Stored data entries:
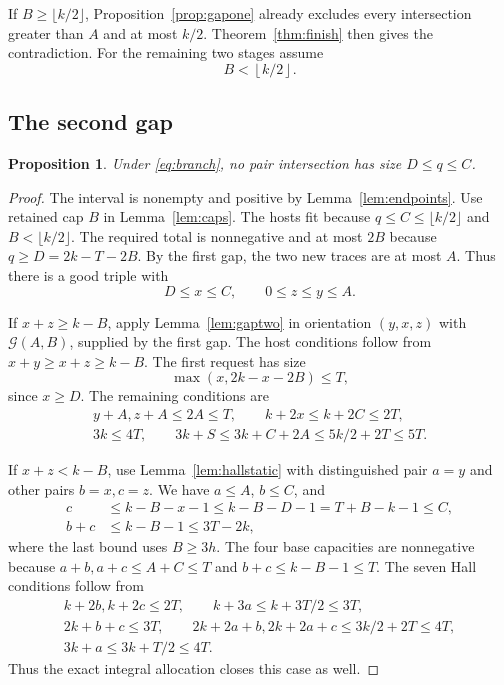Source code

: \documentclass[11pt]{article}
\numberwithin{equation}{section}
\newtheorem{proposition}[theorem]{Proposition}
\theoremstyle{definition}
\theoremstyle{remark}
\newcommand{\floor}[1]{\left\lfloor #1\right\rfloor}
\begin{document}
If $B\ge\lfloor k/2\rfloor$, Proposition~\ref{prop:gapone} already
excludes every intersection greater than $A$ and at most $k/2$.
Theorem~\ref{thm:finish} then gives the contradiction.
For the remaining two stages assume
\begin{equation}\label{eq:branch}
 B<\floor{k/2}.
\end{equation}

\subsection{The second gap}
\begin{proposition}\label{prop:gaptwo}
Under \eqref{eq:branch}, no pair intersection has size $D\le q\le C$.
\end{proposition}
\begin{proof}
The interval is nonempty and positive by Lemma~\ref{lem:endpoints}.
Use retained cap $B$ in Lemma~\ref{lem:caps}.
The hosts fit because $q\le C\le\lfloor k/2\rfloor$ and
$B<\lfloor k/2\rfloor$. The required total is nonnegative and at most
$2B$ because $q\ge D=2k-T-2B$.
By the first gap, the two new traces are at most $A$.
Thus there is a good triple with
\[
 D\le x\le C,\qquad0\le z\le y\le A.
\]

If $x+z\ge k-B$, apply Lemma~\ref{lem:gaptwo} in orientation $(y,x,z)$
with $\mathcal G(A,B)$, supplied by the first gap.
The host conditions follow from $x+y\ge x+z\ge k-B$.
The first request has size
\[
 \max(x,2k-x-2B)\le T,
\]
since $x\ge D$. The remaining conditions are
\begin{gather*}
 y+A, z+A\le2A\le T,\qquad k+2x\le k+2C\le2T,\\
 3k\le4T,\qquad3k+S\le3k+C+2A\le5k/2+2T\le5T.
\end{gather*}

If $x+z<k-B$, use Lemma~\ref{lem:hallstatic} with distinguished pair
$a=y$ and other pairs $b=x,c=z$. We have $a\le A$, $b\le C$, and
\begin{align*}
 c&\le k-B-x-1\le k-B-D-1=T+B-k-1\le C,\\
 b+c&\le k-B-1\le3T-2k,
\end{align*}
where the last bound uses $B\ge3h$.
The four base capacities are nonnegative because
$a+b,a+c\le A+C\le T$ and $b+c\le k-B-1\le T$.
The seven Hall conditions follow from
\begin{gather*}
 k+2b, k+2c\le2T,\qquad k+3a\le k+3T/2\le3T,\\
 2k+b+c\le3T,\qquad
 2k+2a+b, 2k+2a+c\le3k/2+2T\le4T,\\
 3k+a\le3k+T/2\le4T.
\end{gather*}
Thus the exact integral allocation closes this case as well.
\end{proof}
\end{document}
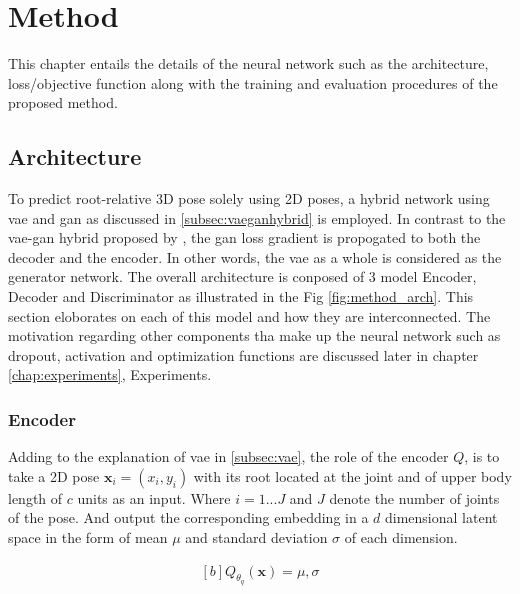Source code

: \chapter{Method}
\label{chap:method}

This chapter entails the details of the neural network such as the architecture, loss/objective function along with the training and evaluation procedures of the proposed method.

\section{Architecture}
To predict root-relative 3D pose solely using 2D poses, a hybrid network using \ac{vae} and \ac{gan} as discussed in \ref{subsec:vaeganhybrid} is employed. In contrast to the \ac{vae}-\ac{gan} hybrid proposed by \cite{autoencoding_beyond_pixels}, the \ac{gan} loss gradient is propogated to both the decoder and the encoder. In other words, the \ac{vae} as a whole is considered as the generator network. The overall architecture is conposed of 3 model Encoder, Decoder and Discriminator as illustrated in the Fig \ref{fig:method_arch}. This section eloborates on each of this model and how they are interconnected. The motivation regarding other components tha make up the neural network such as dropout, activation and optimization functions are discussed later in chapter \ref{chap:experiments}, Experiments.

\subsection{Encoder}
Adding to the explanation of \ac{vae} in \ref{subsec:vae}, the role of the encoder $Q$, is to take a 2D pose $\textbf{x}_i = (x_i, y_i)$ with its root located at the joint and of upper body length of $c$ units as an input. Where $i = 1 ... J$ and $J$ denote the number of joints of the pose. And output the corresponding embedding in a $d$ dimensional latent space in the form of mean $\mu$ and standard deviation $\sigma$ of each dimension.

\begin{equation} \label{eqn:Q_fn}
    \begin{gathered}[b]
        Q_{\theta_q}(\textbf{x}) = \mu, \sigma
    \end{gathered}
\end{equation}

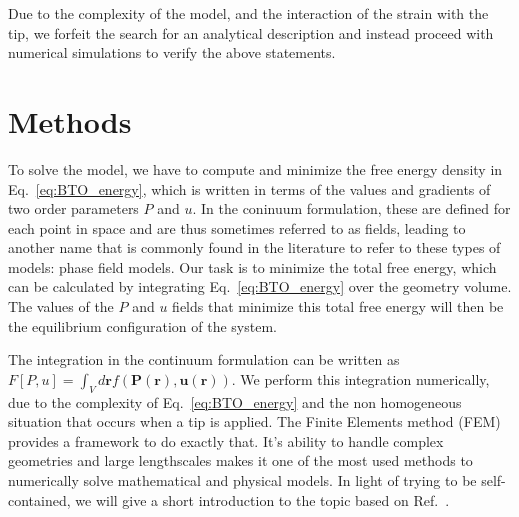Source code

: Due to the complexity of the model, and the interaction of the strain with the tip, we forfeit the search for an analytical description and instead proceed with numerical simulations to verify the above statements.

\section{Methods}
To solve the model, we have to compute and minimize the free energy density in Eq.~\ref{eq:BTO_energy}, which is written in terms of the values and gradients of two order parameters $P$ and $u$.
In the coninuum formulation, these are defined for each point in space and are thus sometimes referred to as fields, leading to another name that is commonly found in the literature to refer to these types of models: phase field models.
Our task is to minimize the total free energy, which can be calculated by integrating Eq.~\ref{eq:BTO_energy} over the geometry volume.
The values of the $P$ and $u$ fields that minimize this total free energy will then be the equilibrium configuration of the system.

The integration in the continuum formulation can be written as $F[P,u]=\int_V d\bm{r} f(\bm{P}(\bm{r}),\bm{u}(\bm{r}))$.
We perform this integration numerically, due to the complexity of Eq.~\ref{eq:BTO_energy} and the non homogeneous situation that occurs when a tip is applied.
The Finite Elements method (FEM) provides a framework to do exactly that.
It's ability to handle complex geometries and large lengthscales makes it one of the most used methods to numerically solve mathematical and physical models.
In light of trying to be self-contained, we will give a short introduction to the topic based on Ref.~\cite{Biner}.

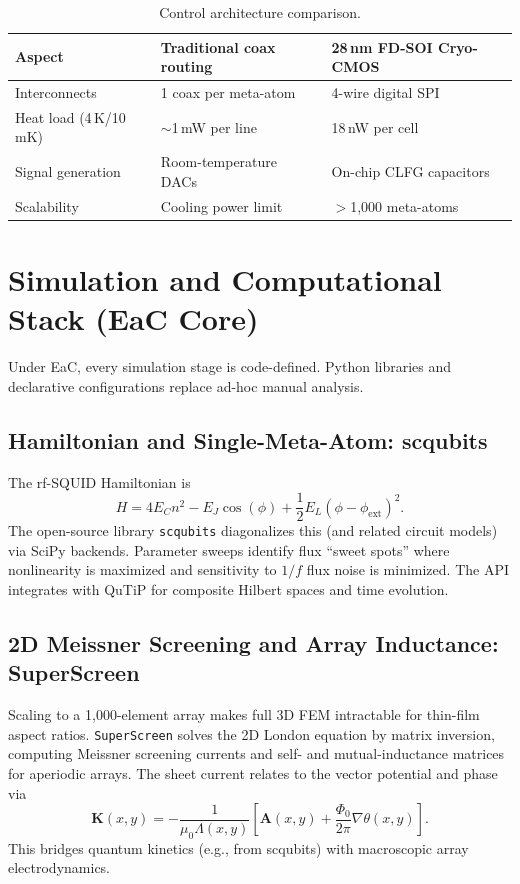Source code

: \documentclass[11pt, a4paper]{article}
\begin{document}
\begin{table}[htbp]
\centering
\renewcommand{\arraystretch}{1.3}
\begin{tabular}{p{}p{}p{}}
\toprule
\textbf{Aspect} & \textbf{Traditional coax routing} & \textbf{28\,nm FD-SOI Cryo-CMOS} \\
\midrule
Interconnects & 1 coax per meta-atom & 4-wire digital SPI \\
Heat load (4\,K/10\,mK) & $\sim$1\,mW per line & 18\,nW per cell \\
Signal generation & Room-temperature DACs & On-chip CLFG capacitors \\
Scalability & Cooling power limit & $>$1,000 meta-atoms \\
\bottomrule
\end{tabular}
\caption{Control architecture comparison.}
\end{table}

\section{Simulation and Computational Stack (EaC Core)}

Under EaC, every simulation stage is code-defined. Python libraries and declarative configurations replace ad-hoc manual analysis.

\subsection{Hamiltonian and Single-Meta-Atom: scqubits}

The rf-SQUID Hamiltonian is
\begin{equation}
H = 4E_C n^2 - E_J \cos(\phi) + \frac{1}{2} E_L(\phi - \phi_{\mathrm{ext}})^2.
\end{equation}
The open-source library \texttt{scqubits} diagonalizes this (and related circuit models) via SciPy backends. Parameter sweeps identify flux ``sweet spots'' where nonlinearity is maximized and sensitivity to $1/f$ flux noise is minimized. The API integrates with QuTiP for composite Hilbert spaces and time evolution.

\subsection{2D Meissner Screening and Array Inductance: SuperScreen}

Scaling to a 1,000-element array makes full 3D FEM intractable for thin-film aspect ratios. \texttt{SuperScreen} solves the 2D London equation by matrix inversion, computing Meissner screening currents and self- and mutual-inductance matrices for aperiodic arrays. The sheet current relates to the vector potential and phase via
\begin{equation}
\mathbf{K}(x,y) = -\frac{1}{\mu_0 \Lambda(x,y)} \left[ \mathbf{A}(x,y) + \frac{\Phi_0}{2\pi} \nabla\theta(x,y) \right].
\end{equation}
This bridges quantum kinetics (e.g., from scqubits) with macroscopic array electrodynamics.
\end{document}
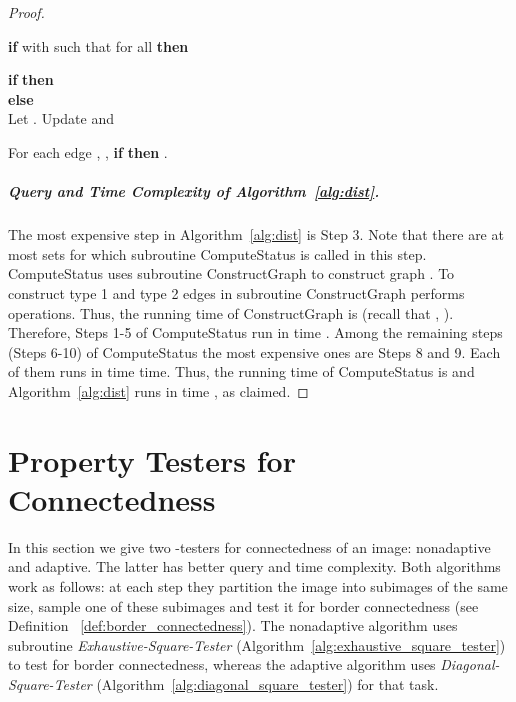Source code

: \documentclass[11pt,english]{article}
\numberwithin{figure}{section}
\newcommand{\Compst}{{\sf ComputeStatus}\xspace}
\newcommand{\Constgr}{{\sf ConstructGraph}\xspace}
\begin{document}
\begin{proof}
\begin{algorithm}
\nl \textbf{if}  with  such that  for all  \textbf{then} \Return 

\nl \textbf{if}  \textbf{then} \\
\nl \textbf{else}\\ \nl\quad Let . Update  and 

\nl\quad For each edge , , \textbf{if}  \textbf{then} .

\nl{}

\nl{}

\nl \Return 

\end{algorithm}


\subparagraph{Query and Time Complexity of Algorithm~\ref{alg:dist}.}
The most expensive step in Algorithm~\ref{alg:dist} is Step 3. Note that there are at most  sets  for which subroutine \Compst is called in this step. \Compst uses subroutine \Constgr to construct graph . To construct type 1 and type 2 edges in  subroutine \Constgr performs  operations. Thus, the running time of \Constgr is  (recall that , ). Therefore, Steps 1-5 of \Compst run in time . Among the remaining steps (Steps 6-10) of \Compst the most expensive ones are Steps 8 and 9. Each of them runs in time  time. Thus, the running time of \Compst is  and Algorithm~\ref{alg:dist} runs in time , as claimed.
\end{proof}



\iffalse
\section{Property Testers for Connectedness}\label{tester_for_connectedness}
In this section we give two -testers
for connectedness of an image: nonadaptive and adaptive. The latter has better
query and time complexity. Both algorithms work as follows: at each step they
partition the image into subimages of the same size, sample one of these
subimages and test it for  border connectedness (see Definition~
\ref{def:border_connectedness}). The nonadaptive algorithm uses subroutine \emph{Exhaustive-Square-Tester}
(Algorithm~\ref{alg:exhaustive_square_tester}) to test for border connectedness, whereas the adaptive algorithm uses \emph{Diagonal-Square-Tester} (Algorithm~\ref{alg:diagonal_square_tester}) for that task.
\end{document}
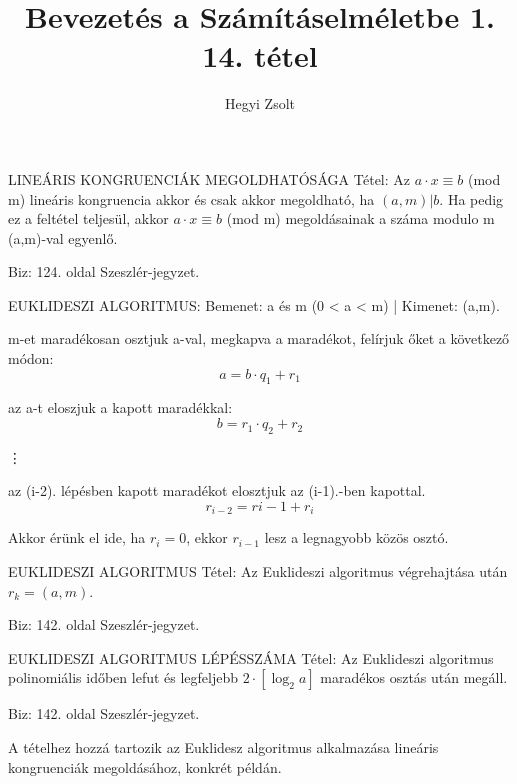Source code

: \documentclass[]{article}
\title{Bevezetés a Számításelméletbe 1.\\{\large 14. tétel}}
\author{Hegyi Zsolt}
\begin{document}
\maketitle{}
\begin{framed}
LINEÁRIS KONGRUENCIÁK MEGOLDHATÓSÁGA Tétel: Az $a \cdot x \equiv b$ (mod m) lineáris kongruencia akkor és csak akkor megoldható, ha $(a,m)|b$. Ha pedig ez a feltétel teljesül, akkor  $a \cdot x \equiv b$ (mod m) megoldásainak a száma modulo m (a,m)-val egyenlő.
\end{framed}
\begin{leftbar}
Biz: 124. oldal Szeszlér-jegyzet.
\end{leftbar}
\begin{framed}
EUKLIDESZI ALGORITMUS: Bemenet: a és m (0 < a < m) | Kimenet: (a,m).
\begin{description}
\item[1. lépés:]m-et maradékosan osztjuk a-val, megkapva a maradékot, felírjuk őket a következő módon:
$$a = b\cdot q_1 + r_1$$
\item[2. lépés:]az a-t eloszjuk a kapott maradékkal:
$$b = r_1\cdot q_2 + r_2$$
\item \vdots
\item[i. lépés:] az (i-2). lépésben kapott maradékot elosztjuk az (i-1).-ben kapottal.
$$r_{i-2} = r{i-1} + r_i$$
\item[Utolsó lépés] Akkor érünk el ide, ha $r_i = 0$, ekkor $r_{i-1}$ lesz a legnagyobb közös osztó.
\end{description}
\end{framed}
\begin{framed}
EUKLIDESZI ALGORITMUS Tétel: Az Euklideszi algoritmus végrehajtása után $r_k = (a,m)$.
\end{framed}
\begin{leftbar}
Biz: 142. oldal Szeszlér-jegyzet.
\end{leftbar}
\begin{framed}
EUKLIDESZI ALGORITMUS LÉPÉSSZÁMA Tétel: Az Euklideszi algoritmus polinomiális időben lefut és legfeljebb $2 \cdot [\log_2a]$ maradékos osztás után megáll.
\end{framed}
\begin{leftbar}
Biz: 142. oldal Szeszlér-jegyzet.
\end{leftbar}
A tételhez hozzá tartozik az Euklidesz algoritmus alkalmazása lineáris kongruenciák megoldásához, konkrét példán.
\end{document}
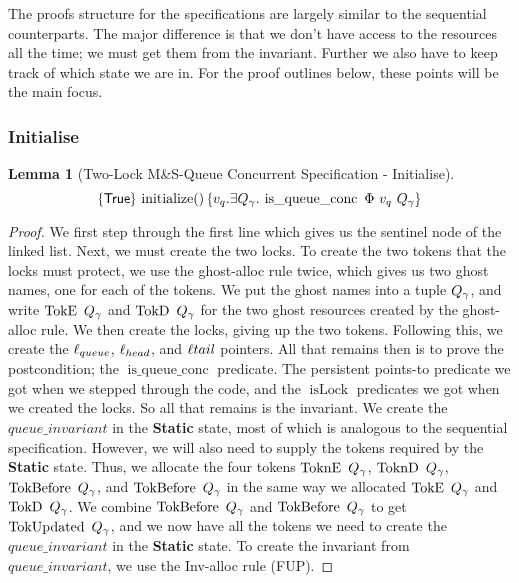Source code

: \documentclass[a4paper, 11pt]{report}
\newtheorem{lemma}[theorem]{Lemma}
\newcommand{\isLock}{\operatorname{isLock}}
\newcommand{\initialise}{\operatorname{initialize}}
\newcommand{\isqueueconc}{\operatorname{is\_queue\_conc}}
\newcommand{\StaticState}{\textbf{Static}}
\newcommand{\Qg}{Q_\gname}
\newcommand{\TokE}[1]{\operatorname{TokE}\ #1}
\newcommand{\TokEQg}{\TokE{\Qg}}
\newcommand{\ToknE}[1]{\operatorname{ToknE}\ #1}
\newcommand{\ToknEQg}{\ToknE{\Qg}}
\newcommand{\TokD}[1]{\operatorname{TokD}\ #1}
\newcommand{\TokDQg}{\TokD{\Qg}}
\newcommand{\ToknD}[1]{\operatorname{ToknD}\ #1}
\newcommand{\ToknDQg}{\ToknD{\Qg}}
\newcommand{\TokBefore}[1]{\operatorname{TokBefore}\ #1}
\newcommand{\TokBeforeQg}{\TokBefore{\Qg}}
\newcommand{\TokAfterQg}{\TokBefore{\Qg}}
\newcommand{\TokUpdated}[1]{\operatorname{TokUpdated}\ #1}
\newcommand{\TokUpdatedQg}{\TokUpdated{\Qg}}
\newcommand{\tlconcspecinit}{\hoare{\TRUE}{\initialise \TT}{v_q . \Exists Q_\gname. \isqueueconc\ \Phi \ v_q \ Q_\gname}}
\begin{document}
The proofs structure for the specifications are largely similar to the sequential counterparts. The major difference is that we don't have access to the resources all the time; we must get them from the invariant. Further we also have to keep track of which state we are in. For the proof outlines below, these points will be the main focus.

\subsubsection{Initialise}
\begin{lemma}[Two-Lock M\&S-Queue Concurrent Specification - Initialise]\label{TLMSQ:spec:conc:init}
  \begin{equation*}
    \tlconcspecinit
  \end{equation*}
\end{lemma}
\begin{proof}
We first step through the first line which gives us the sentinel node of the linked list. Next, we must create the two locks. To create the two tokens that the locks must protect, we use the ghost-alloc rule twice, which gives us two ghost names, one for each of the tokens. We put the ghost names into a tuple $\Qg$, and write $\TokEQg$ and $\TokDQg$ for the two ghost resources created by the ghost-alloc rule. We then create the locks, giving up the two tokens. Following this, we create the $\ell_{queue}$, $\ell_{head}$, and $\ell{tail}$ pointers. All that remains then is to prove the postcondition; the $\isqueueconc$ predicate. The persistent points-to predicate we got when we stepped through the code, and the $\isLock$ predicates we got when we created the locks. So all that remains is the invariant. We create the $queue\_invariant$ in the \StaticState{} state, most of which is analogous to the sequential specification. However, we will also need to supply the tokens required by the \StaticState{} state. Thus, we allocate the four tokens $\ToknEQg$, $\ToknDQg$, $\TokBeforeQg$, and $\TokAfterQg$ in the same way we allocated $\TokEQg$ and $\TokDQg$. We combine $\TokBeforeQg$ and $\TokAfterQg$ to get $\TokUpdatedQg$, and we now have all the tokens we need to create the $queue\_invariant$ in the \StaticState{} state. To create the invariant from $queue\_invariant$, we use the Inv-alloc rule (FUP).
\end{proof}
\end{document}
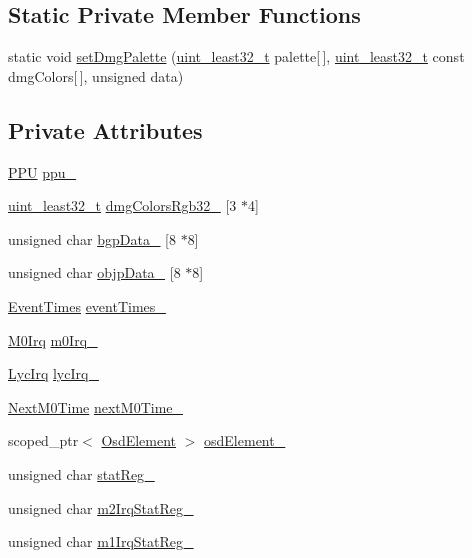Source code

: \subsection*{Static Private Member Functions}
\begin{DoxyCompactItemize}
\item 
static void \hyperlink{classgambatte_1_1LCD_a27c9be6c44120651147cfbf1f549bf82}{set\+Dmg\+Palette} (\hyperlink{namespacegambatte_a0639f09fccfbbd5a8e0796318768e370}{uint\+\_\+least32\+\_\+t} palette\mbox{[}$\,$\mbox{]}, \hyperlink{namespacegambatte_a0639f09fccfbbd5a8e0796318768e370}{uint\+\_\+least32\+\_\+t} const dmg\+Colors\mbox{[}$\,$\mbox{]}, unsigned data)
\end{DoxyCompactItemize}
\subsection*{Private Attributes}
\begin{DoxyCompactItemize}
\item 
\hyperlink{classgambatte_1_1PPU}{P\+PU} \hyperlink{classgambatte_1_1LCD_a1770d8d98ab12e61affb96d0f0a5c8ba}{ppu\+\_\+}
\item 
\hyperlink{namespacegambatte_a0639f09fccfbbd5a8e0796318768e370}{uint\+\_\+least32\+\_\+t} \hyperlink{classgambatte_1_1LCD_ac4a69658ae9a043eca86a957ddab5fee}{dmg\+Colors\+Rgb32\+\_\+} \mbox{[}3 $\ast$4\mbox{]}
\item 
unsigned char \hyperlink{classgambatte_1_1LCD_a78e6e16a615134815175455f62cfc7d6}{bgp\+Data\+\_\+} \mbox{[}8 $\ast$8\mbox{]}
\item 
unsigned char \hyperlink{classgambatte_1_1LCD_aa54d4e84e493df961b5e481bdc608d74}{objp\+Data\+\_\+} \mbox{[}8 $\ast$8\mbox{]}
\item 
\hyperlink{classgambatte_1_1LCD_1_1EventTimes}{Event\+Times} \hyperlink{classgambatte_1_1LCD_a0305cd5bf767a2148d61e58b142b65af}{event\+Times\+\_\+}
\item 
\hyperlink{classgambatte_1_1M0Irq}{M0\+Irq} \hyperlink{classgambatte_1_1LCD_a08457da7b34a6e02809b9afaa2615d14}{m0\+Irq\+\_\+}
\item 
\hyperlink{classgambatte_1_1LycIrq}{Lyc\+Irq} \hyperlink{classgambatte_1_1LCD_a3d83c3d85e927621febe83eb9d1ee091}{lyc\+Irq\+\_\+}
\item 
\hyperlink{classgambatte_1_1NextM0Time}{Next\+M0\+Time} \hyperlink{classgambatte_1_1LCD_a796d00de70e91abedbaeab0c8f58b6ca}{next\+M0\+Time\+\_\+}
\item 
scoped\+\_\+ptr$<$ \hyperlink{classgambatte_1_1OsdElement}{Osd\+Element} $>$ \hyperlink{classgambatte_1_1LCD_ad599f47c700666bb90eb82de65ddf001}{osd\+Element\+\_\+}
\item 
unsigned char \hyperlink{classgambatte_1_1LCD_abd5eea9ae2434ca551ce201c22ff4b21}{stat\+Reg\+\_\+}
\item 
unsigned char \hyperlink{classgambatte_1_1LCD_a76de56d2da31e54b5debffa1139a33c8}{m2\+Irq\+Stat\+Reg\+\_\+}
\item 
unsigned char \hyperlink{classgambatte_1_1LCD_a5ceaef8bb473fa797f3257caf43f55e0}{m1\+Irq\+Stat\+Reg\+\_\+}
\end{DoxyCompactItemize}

To do.
The answer must be a single number: how many lines in the records above contain the word "every".

Response area.
2